Does this in fact take place in vivo?
It would seem so. In fact, among the seven healthy males in the abovementioned experiment the serum sodium dropped to about 130 (from about 145), which means that crude volume and concentration calculations can predict its behaviour with some degree of accuracy.
But it turns out, only sodium behaves in a predictable fashion. And it is really only ever seen in patients with renal failure, who have no hope of excreting the mannitol - in these people, the extracellular fluid volume expands for a prolonged period of time, making them the subjects of case studies in hyperosmolar hyponatremia.
However strangely, the serum potassium increases.
Potassium increases, instead of being diluted. There are two mechanisms in play here.
Firstly, the water moving out of cells creates an "osmotic drag" similar to the effects of ultrafiltration in dialysis. Solutes are removed along with the litre or so of intracellular water, and potassium is the main solute involved in this (being the most numerous intracellular cation). This is a purely osmotic effect- it doesn't matter which agent is used, and it is also observed in infusion of hypertonic saline.
Secondly, the dehydration of the intracellular compartment leads to the increase in the concentration of all intracellular solutes. Any potassium trying to get back into the cell fights against a steep concentration gradient. This arrangement favours potassium leaving the cellular interior, rather than entering it. Thus, any osmotically dragged potassium stays extracellular, and some further potassium becomes extracellular by this mechanism.
This hyperkalemia can become a problem. In vivo case studies of craniotomy patients reveal the magnitude of this effect can be profound - Subject 2 in this Japanese case series suffered a rise from a serum potassium of 4.1 mmol/L all the way up to 6.1mmol/L.
As it makes its way through the nephron, mannitol encounters few obstacles. Being a tiny monosaccharide molecule, it negotiates the glomerulus effortlessly, and finds itself completely ignored by the tubule. There, it is neither absorbed nor secreted. However, its presence in the lumen upsets the concentration gradients for water reabsorption, and "osmotic diuresis" results.

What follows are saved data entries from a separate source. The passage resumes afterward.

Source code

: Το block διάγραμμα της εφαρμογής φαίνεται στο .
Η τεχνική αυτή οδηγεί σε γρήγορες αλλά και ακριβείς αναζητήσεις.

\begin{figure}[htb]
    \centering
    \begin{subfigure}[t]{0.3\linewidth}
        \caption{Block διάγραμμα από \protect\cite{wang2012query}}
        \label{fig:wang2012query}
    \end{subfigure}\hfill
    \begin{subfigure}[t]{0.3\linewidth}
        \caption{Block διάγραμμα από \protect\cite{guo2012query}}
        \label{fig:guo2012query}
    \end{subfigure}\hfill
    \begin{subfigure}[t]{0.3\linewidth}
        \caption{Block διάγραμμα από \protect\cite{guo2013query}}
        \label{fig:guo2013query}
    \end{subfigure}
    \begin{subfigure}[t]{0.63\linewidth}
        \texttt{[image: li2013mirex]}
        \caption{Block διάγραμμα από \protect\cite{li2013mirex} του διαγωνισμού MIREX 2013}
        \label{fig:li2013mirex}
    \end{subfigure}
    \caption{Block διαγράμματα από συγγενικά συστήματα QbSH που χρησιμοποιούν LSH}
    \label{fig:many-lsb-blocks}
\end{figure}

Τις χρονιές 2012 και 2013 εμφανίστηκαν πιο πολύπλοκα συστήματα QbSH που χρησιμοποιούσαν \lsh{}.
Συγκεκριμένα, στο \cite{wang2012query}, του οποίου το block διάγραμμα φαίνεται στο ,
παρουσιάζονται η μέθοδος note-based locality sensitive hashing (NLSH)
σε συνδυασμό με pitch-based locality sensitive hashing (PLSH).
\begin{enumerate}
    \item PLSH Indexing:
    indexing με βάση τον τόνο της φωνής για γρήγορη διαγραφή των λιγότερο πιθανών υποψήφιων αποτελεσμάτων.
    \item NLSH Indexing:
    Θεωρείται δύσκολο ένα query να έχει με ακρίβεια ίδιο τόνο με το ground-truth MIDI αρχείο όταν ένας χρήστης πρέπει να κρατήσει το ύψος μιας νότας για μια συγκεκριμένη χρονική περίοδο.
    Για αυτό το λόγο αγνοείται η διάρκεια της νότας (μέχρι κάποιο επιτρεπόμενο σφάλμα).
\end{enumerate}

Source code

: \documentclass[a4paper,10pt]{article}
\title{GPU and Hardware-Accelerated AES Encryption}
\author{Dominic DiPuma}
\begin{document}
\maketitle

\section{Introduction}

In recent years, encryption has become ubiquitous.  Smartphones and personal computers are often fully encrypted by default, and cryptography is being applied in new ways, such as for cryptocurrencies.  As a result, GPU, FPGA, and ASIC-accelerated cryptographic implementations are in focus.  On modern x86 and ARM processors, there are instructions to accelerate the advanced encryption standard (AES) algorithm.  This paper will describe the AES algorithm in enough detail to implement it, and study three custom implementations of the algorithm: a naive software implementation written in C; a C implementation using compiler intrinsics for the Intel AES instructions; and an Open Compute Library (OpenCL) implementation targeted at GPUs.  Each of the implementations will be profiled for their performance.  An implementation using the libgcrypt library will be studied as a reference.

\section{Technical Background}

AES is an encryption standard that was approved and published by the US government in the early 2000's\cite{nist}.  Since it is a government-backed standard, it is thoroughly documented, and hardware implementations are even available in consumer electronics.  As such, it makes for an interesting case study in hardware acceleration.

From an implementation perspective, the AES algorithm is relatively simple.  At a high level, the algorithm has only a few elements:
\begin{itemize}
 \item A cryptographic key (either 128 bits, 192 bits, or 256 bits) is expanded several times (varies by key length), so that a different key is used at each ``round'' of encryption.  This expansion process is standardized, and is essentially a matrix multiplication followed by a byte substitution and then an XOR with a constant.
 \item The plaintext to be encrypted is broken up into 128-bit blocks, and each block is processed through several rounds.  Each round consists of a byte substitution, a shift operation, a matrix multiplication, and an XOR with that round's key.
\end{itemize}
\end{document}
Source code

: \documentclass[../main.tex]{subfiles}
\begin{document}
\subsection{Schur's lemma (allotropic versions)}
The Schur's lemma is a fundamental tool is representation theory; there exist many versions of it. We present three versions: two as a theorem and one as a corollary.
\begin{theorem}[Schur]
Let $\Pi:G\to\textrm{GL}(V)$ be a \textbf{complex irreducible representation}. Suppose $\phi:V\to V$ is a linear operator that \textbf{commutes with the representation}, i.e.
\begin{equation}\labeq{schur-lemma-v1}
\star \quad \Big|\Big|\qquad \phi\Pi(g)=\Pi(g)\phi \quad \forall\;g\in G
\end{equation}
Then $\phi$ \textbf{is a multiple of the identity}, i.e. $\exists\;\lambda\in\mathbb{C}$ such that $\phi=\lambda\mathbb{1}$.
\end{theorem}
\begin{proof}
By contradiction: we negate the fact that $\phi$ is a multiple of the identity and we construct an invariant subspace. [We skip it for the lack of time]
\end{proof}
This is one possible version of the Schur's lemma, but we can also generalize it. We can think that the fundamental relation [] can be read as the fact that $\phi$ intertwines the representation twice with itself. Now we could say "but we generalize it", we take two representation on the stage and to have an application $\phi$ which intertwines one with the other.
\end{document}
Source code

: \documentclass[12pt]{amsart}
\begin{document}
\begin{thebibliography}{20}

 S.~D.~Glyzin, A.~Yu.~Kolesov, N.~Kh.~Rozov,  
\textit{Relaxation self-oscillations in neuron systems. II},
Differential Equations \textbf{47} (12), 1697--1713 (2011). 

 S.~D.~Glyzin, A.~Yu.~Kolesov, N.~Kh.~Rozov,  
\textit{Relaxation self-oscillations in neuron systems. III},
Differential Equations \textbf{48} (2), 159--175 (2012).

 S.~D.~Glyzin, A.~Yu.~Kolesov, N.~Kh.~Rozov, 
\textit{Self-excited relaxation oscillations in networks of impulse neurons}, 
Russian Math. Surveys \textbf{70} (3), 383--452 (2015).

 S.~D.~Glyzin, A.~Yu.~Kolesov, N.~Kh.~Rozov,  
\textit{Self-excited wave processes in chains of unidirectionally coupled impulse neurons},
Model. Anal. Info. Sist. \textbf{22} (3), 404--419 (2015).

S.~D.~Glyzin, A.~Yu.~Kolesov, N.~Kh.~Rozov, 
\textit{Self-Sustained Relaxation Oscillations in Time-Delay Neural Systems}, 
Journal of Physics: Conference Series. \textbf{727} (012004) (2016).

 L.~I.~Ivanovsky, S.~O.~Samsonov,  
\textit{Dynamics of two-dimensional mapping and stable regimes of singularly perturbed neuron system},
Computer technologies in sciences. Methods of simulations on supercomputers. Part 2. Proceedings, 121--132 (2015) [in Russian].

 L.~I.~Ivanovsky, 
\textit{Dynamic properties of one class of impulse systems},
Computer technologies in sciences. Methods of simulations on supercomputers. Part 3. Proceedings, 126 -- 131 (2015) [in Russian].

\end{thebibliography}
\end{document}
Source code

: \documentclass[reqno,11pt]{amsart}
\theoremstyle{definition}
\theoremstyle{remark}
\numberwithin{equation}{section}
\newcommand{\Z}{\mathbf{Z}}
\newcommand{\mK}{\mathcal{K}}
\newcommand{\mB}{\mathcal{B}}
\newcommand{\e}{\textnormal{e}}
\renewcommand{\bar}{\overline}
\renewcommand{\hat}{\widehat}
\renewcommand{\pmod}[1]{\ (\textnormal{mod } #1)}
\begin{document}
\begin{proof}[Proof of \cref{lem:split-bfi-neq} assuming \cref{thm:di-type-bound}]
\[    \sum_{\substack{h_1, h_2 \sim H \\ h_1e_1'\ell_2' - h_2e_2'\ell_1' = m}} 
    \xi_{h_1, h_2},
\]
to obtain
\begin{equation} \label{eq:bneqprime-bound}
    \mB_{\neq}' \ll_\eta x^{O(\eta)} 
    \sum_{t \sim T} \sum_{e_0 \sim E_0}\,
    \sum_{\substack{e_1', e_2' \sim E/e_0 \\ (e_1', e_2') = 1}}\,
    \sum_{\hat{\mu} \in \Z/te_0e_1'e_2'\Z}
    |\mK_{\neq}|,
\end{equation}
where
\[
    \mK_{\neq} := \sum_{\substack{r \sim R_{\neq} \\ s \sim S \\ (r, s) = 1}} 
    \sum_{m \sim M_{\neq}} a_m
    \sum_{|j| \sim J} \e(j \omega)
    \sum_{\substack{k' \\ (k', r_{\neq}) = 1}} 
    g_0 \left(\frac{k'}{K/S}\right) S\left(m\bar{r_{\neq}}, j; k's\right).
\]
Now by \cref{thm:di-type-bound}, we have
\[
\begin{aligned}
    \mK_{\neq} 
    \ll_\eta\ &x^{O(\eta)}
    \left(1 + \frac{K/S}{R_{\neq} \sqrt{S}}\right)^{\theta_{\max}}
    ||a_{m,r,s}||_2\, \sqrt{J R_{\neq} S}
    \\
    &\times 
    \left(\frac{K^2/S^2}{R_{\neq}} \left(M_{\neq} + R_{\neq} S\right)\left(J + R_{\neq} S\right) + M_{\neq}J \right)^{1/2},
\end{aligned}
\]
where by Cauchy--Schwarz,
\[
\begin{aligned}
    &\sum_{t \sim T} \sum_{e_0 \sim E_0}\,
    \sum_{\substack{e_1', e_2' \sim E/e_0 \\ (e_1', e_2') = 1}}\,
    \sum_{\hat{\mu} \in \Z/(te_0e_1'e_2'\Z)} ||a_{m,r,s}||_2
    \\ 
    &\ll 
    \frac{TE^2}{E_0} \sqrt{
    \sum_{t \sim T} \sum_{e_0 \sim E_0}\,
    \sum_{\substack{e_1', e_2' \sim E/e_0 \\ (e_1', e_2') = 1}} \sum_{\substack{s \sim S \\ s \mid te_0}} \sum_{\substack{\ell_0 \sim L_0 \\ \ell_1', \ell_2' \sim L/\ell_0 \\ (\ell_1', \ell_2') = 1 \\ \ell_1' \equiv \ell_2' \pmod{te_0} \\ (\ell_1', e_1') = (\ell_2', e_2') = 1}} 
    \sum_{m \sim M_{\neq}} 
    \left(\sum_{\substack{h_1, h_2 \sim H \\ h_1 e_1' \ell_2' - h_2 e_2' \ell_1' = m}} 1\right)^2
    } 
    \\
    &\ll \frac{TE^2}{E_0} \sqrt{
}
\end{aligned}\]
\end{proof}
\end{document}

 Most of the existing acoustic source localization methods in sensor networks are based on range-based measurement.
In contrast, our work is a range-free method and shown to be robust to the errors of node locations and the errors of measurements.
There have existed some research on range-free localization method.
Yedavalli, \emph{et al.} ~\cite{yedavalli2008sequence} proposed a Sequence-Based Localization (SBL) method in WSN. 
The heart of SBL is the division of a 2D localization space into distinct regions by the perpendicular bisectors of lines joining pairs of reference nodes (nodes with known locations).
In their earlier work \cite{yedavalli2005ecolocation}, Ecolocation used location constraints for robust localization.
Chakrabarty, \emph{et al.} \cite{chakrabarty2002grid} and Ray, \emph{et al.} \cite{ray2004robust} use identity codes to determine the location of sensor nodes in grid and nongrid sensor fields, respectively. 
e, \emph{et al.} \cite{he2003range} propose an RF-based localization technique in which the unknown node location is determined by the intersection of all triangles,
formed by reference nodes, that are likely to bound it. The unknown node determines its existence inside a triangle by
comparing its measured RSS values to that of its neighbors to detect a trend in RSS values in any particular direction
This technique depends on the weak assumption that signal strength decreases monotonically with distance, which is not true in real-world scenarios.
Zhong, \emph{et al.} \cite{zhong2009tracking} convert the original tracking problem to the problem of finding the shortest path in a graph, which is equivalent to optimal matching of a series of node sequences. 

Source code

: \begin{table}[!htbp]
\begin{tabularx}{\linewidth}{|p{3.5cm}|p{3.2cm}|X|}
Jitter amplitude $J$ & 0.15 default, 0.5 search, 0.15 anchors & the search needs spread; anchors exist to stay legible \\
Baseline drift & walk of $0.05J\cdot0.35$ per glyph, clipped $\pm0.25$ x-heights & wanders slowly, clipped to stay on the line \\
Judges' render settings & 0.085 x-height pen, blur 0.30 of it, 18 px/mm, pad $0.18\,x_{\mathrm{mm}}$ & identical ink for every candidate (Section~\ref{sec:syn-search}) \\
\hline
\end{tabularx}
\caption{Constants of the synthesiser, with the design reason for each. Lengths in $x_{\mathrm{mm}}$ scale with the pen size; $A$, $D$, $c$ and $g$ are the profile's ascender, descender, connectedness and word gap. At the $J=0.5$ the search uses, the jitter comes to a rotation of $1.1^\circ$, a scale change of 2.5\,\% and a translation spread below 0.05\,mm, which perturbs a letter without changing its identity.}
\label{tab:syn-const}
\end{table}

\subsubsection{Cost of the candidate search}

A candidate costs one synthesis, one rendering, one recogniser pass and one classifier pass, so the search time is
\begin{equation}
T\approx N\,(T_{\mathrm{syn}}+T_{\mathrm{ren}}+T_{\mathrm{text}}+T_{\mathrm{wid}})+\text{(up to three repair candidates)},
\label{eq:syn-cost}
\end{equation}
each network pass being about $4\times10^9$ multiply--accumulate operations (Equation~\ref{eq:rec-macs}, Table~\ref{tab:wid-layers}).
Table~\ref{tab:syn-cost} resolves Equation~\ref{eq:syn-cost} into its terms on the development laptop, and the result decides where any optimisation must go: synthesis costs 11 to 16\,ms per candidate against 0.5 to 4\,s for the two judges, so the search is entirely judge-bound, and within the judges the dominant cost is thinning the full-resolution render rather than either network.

As a result, water and electrolyte loss occurs, and the magnitude of this is difficult to predict. Early experiments have revealed that a loss of sodium and potassium occurs; in general it seems more water is lost than sodium.
The scale of these electrolyte changes has prompted some authors to advise that frusemide be used instead of mannitol to control ICP in cardio-fragile patients. This inequality of losses results in a concentration of total body fluid. In essence, this is a way to pee out your intracellular fluid volume.
In these enlightened times we are conscious of his complication, and never subject patients to ridiculous doses of mannitol. Back in the olden days, of course, things were a-different. I am able to link to an amusing NEJM case report from 1965, where a man with "recalcitrant ascites" was dehydrated by 18 liters, with a severe hypernatremia ensuing as the result.
The presence of hyperosmolar solute in the renal tubule can cause a acute tubular necrosis, in a fashion similar to the effects of hyperosmolar radiological contrast. This "osmotic nephrosis" can usually be avoided if one remains within a reasonable dose range, without trespassing into the absurd.
UpToDate recommends we keep our total dose of mannitol below 1100g in renally competent patients.
That is over 1kg of mannitol, or 27.5 litres of the 20% solution.
A less insane guideline recommends to administer no more than 0.25g/kg, no more frequently than every 4 hours.